A Phase II Study Evaluating Efficacy of B7-H3-CAR T Cells Administered at the End of Upfront Map Chemotherapy in Patients With Newly Diagnosed High-Risk Osteosarcoma

NCT ID: NCT07428993Sponsor: St. Jude Children's Research HospitalLast updated: 2026-05-19

Summary

The purpose of this study is to assess the safety, feasibility, and effectiveness of a consolidative B7-H3 CAR T cell therapy in patients with newly diagnosed high-risk osteosarcoma who have undergone upfront standard chemotherapy. Primary Objectives: \- To evaluate 1-year RFS from the time of SJCARB7H3\_41BBL infusion for patients with newly diagnosed metastatic osteosarcoma who received standard chemotherapy. Secondary Objectives: * To evaluate the OS from time of SJCARB7H3\_41BBL infusion for patients with newly diagnosed metastatic osteosarcoma who received standard chemotherapy. * To evaluate the feasibility of delivering SJCARB7H3\_41BBL at the end of standard therapy in patients with newly diagnosed metastatic osteosarcoma. * To describe the safety of autologous SJCARB7H3\_41BBL therapy when delivered at the end of standard therapy in patients with newly diagnosed metastatic osteosarcoma.

Detailed description

This is a phase 2 study of SJCARB7H3\_41BBL for participants with newly diagnosed high-risk metastatic osteosarcoma who received standard chemotherapy. All participants will receive standard chemotherapy (for example methotrexate, anthracycline, platinum), local control surgery, and pulmonary metastasectomy if applicable, and this is not considered part of protocol therapy. Participants will undergo apheresis prior to standard local control surgery (about 12 weeks after diagnosis) for SJCARB7H3\_41BBL manufacture and then resume standard consolidation therapy. A safety run will initiate with Regimen A. For Regimen A, eligible participants with available SJCARB7H3\_41BBL product will receive lymphodepletion chemotherapy 14-28 days after the completion of standard chemotherapy (31 weeks after diagnosis), followed by SJCARB7H3\_41BBL infusion. If Regimen A is not cleared, then Regimen B will be evaluated, where lymphodepletion and SJCARB7H3\_41BBL infusion occur post pulmonary metastasectomy. Following successful clearance of either regimen A or, if necessary, regimen B, then the efficacy cohort will be initiated. Participants will be followed with serial disease evaluations for 2 years from SJCARB7H3\_41BBL infusion prior to transfer to our institutional long-term follow-up (LTFU) protocol. The total duration from completion of standard therapy, including experimental therapy and follow-up on 3CAR4OS, is approximately 2 years.

Arms & interventions

  • DrugCyclophosphamide

    IV

  • DrugFludarabine

    IV

  • DrugMesna

    IV prior to and again at 3, 6, and 9 hours following each dose of cyclophosphamide.

  • ProcedureApheresis

    IV collection

  • ProcedureSJCARB7H3_41BBL infusion

    1X107 CAR+ T cells/kg

Outcome measures

Primary

  • Event-free survival (EFS), defined as time from SJCARB7H3_41BBL infusion to disease relapse, progressive disease, new systemic therapy, secondary malignancy or death

    Event-free participants will be censored at the time of last follow-up. This analysis will report the Kaplan-Meier (KM) curve, along with the 12-month EFS estimate and its 80% confidence interval using the arcsine-square root transformation. Evaluable participants are those who complete standard chemotherapy, receive SJCARB7H3\_41BBL and are treated on the regimen used for the Efficacy phase.

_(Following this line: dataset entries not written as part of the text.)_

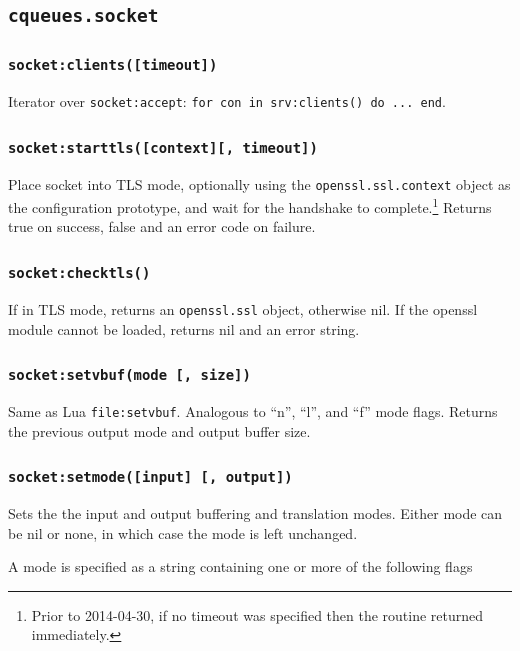\documentclass[11pt, oneside]{memoir}
\newcommand*{\fn}[1]{\texttt{#1}\xspace}
\newcommand*{\method}[1]{\texttt{#1}\xspace}
\newcommand*{\module}[1]{\texttt{#1}\xspace}
\newcounter{toccols}
\newenvironment{Module}[1]{
	\subsection{\texttt{#1}}
	\addtocontents{toc}{
		\protect\begin{multicols}{\value{toccols}}
	}
}{
	\addtocontents{toc}{\protect\end{multicols}}
}
\begin{document}
\begin{Module}{cqueues.socket}
\subsubsection[\fn{socket:clients}]{\fn{socket:clients([timeout])}}
Iterator over \method{socket:accept}: \texttt{for con in srv:clients() do ... end}.


\subsubsection[\fn{socket:starttls}]{\fn{socket:starttls([context][, timeout])}}
Place socket into TLS mode, optionally using the \module{openssl.ssl.context} object as the configuration prototype, and wait for the handshake to complete.\footnote{Prior to 2014-04-30, if no timeout was specified then the routine returned immediately.} Returns true on success, false and an error code on failure.

\subsubsection[\fn{socket:checktls}]{\fn{socket:checktls()}}

If in TLS mode, returns an \module{openssl.ssl} object, otherwise nil. If the openssl module cannot be loaded, returns nil and an error string.

\subsubsection[\fn{socket:setvbuf}]{\fn{socket:setvbuf(mode [, size])}}
Same as Lua \fn{file:setvbuf}. Analogous to ``n'', ``l'', and ``f'' mode flags. Returns the previous output mode and output buffer size.

\subsubsection[\fn{socket:setmode}]{\fn{socket:setmode([input] [, output])}}
Sets the the input and output buffering and translation modes. Either mode can be nil or none, in which case the mode is left unchanged.

A mode is specified as a string containing one or more of the following flags


\end{Module}
\end{document}
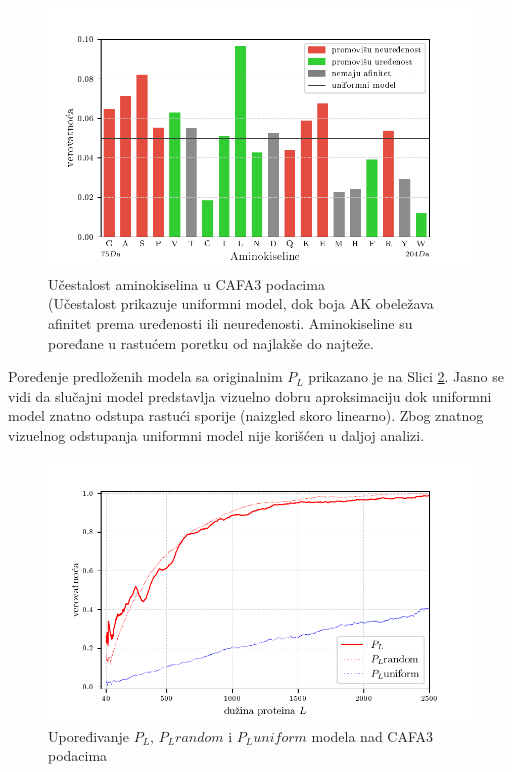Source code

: \begin{figure}[th]
\centering
\includegraphics[]{plots/AK_ucestalost}
\caption{
  Učestalost aminokiselina u CAFA3 podacima
  \\ \footnotesize
  (Učestalost prikazuje uniformni model, dok boja AK obeležava afinitet prema
  uređenosti ili neuređenosti. Aminokiseline su poređane u rastućem poretku
  od najlakše do najteže. 
}
\label{fig:AK_ucestalost}
\end{figure}

Poređenje predloženih modela sa originalnim $P_L$ prikazano je na Slici
\ref{fig:PL2}. Jasno se vidi da slučajni model predstavlja vizuelno dobru
aproksimaciju dok uniformni model znatno odstupa rastući sporije (naizgled
skoro linearno).
Zbog znatnog vizuelnog odstupanja uniformni model nije korišćen u daljoj analizi.


\begin{figure}[th]
\centering
\includegraphics[]{plots/PL_F_cmp}
\caption{Upoređivanje $P_L$, $P_L random$ i $P_L uniform$ modela nad CAFA3 podacima}
\label{fig:PL2}
\end{figure}


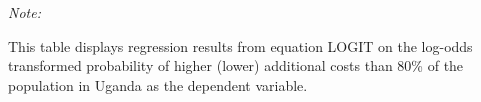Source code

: \begin{table}[htbp!]
\begin{adjustbox}{width = 1\textwidth, max height = 0.95\textheight, center}
\begin{threeparttable}[b]
         \begin{tablenotes}\item \medskip \textit{Note:}
            \item This table displays regression results from equation LOGIT on the log-odds transformed probability of higher (lower) additional costs than 80\% of the population in Uganda as the dependent variable. 
         \end{tablenotes}
      \end{threeparttable}
   \end{adjustbox}
\end{table}


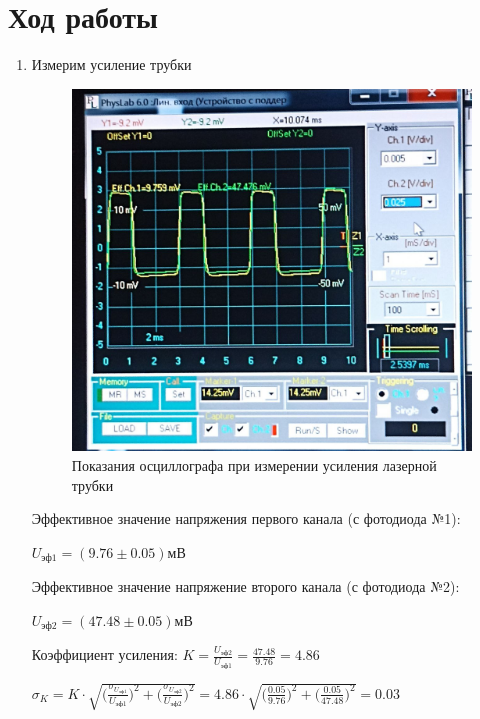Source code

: \documentclass[a4paper,12pt]{article}
\begin{document}
\section{Ход работы}
\begin{enumerate}
    \item Измерим усиление трубки
    
    \begin{figure}[h]
    \centering
    \includegraphics[width=0.7\linewidth]{photo1.jpg}
    \caption{Показания осциллографа при измерении усиления лазерной трубки}
    \label{photo1}
    \end{figure}

    Эффективное значение напряжения первого канала (с фотодиода №1):
    
    $U_\text{эф1} = (9.76\pm0.05)\text{мВ}$
    
    Эффективное значение напряжение второго канала (с фотодиода №2):
    
    $U_\text{эф2} = (47.48\pm0.05)\text{мВ}$

    Коэффициент усиления: $K = \frac{U_\text{эф2}}{U_\text{эф1}} = \frac{47.48}{9.76}=4.86$

    $\sigma_K = K\cdot\sqrt{\Big(\frac{\sigma_{U_\text{эф1}}}{U_\text{эф1}}\Big)^2+\Big(\frac{\sigma_{U_\text{эф2}}}{U_\text{эф2}}\Big)^2} = 4.86\cdot\sqrt{\Big(\frac{0.05}{9.76}\Big)^2+\Big(\frac{0.05}{47.48}\Big)^2}=0.03$

    \begin{center}
    \end{center}
    

\end{enumerate}
\end{document}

    Time frame: Time from SJCARB7H3_41BBL infusion to time of first event, followed up to 24-months post-infusion

Secondary

  • Overall survival (OS), defined as time from SJCARB7H3_41BBL cell infusion to all-cause mortality.

    Time frame: Time from SJCARB7H3_41BBL infusion to time of death from any cause, followed up to 24-months post-infusion

  • Number of participants experiencing protocol-specified regimen-related toxicities.

    Time frame: Time from SJCARB7H3_41BBL infusion up to 28 days post-infusion.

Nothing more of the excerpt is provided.